OSIRIS Troubleshooting and Restart Procedures

This document describes the basic restart procedures for OSIRIS.  Begin with the simple restart if the data taking system hangs up. Reset the computers if all else fails.

The basic OSIRIS system consists of 3 PCs and the sun data taking computer (ctioa1 or ctioa2) as well as the instrument itself. The instrument control software is called ICIMACS: Instrument Control and Image Acquisition System. The user interfaces with the instrument entirely from the Sun machine (ctioa1 or ctioa2) through the Prospero instrument control program (unless there is a problem; read on...).

In the console room are 2 other OSIRIS computers, both are PCs. The first is the IC (Instrument  Computer), the second the WC (Workstation Computer). Each of these PCs runs DOS and a single executable program. The IC runs a program called "IC" and the WC runs "WC."  A third PC, the IE (Instrument Electronics), is onboard OSIRIS and handles low level motor control.

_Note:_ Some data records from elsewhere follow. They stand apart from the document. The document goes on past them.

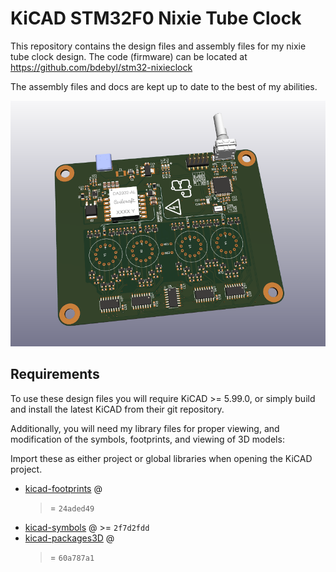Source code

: # KiCAD STM32F0 Nixie Tube Clock

This repository contains the design files and assembly files for my nixie tube
clock design. The code (firmware) can be located at
<https://github.com/bdebyl/stm32-nixieclock>

The assembly files and docs are kept up to date to the best of my abilities.

![Nixie tube clock](img/nixieclock.png)

## Requirements

To use these design files you will require KiCAD >= 5.99.0, or simply build and
install the latest KiCAD from their git repository.

Additionally, you will need my library files for proper viewing, and
modification of the symbols, footprints, and viewing of 3D models:

Import these as either project or global libraries when opening the KiCAD
project.

- [kicad-footprints](https://github.com/bdebyl/kicad-footprints/tree/bdebyl) @
  >= `24aded49`
- [kicad-symbols](https://github.com/bdebyl/kicad-symbols/tree/bdebyl) @ >=
  `2f7d2fdd`
- [kicad-packages3D](https://github.com/bdebyl/kicad-packages3D/tree/bdebyl) @
  >= `60a787a1`

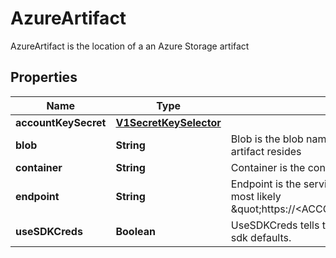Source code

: 

# AzureArtifact

AzureArtifact is the location of a an Azure Storage artifact
## Properties

Name | Type | Description | Notes
------------ | ------------- | ------------- | -------------
**accountKeySecret** | [**V1SecretKeySelector**](V1SecretKeySelector.md) |  |  [optional]
**blob** | **String** | Blob is the blob name (i.e., path) in the container where the artifact resides | 
**container** | **String** | Container is the container where resources will be stored | 
**endpoint** | **String** | Endpoint is the service url associated with an account. It is most likely \&quot;https://&lt;ACCOUNT_NAME&gt;.blob.core.windows.net\&quot; | 
**useSDKCreds** | **Boolean** | UseSDKCreds tells the driver to figure out credentials based on sdk defaults. |  [optional]



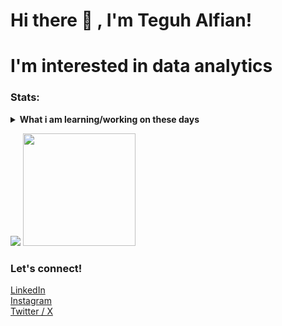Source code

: # Hi there 👋 , I'm Teguh Alfian!
# I'm interested in data analytics

### Stats:
<details>
 <summary><strong>What i am learning/working on these days</strong></summary>
    - 🌱 I’m currently learning Python </br>
    - 👯 I’m looking to collaborate on data analysis projects </br>
    - 🤔 I’m looking for help with master of python analysis.. </br>
    - 💬 Ask me about anything.</br>
    - 📫 How to reach me: <a href="teguhalfian01.mta@gmail.com">Contact me!</a>  </br>
    - 😄 Pronouns: He/Him </br>
    - ⚡ Fun fact: Love weight lifting and watching movies </br>
</details>
<p>
    <img src="https://github-readme-stats.vercel.app/api?username=teguhalf&hide=contribs,prs&show_icons=true&hide_border=true&title_color=000" />
    <img src="https://github-readme-stats.vercel.app/api/top-langs/?username=teguhalf&layout=compact" height=180 />
</p>

### Let's connect!
<p>
    <a href="https://www.linkedin.com/in/muhammad-teguh-alfian-05699a2a9/">LinkedIn</a><br>
    <a href="https://www.instagram.com/teguh_alf/">Instagram</a><br>
    <a href="https://x.com/Forgive79653703">Twitter / X</a><br>
</p>
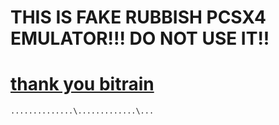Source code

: # **THIS IS FAKE RUBBISH PCSX4 EMULATOR!!! DO NOT USE IT!!**
# [thank you bitrain](https://www.youtube.com/watch?v=k3ocqJ6_Nqw)
    

    

    

    

    

    

    

    
    ..............\.............\...
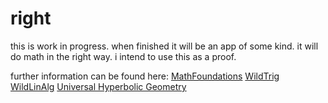 right
=====

this is work in progress. when finished it will be an app of some kind. it will do math in the right way.
i intend to use this as a proof.

further information can be found here:
[MathFoundations](http://www.youtube.com/playlist?list=PL5A714C94D40392AB&feature=plcp)
[WildTrig](http://www.youtube.com/playlist?list=PL3C58498718451C47&feature=plcp)
[WildLinAlg](http://www.youtube.com/playlist?list=PL01A21B9E302D50C1&feature=plcp)
[Universal Hyperbolic Geometry](http://www.youtube.com/playlist?list=PL6ACFCC19EA82CA71&feature=plcp)

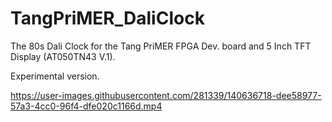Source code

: # TangPriMER_DaliClock
The 80s Dali Clock for the Tang PriMER FPGA Dev. board and 5 Inch TFT Display (AT050TN43 V.1).

Experimental version.

https://user-images.githubusercontent.com/281339/140636718-dee58977-57a3-4cc0-96f4-dfe020c1166d.mp4

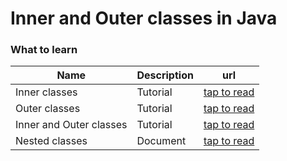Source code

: # Inner and Outer classes in Java

### What to learn

| Name | Description | url |
|---|---|---|
|Inner classes| Tutorial |[tap to read](https://www.javatpoint.com/java-inner-class#:~:text=Java%20inner%20class%20or%20nested,be%20more%20readable%20and%20maintainable.)|
|Outer classes|Tutorial|[tap to read](https://www.geeksforgeeks.org/nested-classes-java/)|
|Inner and Outer classes|Tutorial|[tap to read](https://www.javatpoint.com/java-inner-class)|
|Nested classes|Document|[tap to read](https://docs.oracle.com/javase/tutorial/java/javaOO/nested.html)|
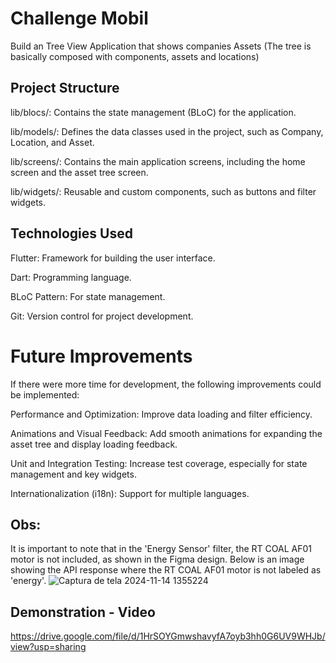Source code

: # Challenge Mobil 

 Build an Tree View Application that shows companies Assets (The tree is basically composed with components, assets and locations)

## Project Structure
lib/blocs/: Contains the state management (BLoC) for the application.

lib/models/: Defines the data classes used in the project, such as Company, Location, and Asset.

lib/screens/: Contains the main application screens, including the home screen and the asset tree screen.

lib/widgets/: Reusable and custom components, such as buttons and filter widgets.

## Technologies Used

Flutter: Framework for building the user interface.

Dart: Programming language.

BLoC Pattern: For state management.

Git: Version control for project development.

# Future Improvements
If there were more time for development, the following improvements could be implemented:

Performance and Optimization: Improve data loading and filter efficiency.

Animations and Visual Feedback: Add smooth animations for expanding the asset tree and display loading feedback.

Unit and Integration Testing: Increase test coverage, especially for state management and key widgets.

Internationalization (i18n): Support for multiple languages.

## Obs:

It is important to note that in the 'Energy Sensor' filter, the RT COAL AF01 motor is not included, as shown in the Figma design. Below is an image showing the API response where the RT COAL AF01 motor is not labeled as 'energy'.
![Captura de tela 2024-11-14 1355224](https://github.com/user-attachments/assets/27b6a017-3490-455d-9dee-f519a081cc2c)

## Demonstration - Video
https://drive.google.com/file/d/1HrSOYGmwshavyfA7oyb3hh0G6UV9WHJb/view?usp=sharing

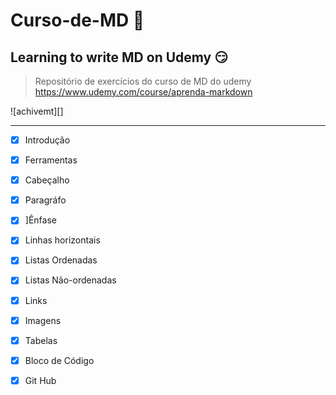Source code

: # Curso-de-MD 🥇
Learning to write MD on Udemy 😏
----------
>Repositório de exercícios do curso de MD do udemy https://www.udemy.com/course/aprenda-markdown


![achivemt][]


-----------

* [x] Introdução  
* [x] Ferramentas  
* [x] Cabeçalho
* [x] Paragráfo
* [x] ]Ênfase
* [x] Linhas horizontais
* [x] Listas Ordenadas
* [x] Listas Não-ordenadas
* [x] Links
* [x] Imagens
* [x] Tabelas
* [x] Bloco de Código
* [x] Git Hub

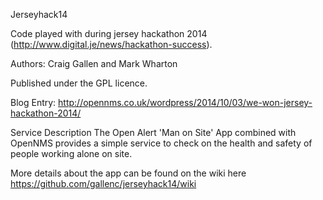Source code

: 

Jerseyhack14

Code played with during jersey hackathon 2014 (http://www.digital.je/news/hackathon-success).

Authors: Craig Gallen and Mark Wharton

Published under the GPL licence.

Blog Entry: http://opennms.co.uk/wordpress/2014/10/03/we-won-jersey-hackathon-2014/



Service Description
The Open Alert 'Man on Site' App combined with OpenNMS provides a simple service to check on the health and safety of people working alone on site. 

More details about the app can be found on the wiki here https://github.com/gallenc/jerseyhack14/wiki

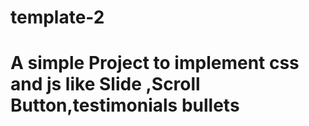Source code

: # template-2

# A simple Project to implement  css and js like Slide ,Scroll Button,testimonials bullets 
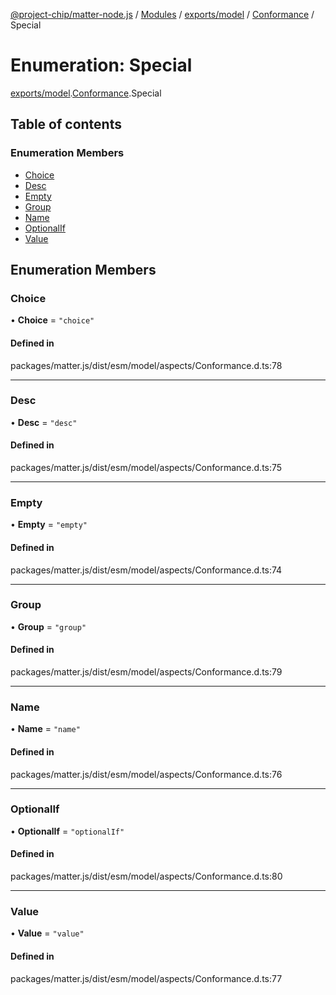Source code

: [@project-chip/matter-node.js](../README.md) / [Modules](../modules.md) / [exports/model](../modules/exports_model.md) / [Conformance](../modules/exports_model.Conformance.md) / Special

# Enumeration: Special

[exports/model](../modules/exports_model.md).[Conformance](../modules/exports_model.Conformance.md).Special

## Table of contents

### Enumeration Members

- [Choice](exports_model.Conformance.Special.md#choice)
- [Desc](exports_model.Conformance.Special.md#desc)
- [Empty](exports_model.Conformance.Special.md#empty)
- [Group](exports_model.Conformance.Special.md#group)
- [Name](exports_model.Conformance.Special.md#name)
- [OptionalIf](exports_model.Conformance.Special.md#optionalif)
- [Value](exports_model.Conformance.Special.md#value)

## Enumeration Members

### Choice

• **Choice** = ``"choice"``

#### Defined in

packages/matter.js/dist/esm/model/aspects/Conformance.d.ts:78

___

### Desc

• **Desc** = ``"desc"``

#### Defined in

packages/matter.js/dist/esm/model/aspects/Conformance.d.ts:75

___

### Empty

• **Empty** = ``"empty"``

#### Defined in

packages/matter.js/dist/esm/model/aspects/Conformance.d.ts:74

___

### Group

• **Group** = ``"group"``

#### Defined in

packages/matter.js/dist/esm/model/aspects/Conformance.d.ts:79

___

### Name

• **Name** = ``"name"``

#### Defined in

packages/matter.js/dist/esm/model/aspects/Conformance.d.ts:76

___

### OptionalIf

• **OptionalIf** = ``"optionalIf"``

#### Defined in

packages/matter.js/dist/esm/model/aspects/Conformance.d.ts:80

___

### Value

• **Value** = ``"value"``

#### Defined in

packages/matter.js/dist/esm/model/aspects/Conformance.d.ts:77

The IC passes commands to the instrument and acquires image data from the instrument via optical fibers. The WC handles communications between the PCs and the Sun and the PCs and the Telescope Control System (TCS).

Simple Restart

If Prospero hangs up or dies, choose "Restart Prospero" from the OpenWindows programs menu.  When the Prospero command window appears, type "startup" at the "PR>" prompt. You will see some messages as Prospero reconnects to the data taking PCs and instrument. Follow the instructions, answering any questions (usually with a carriage return, or enter).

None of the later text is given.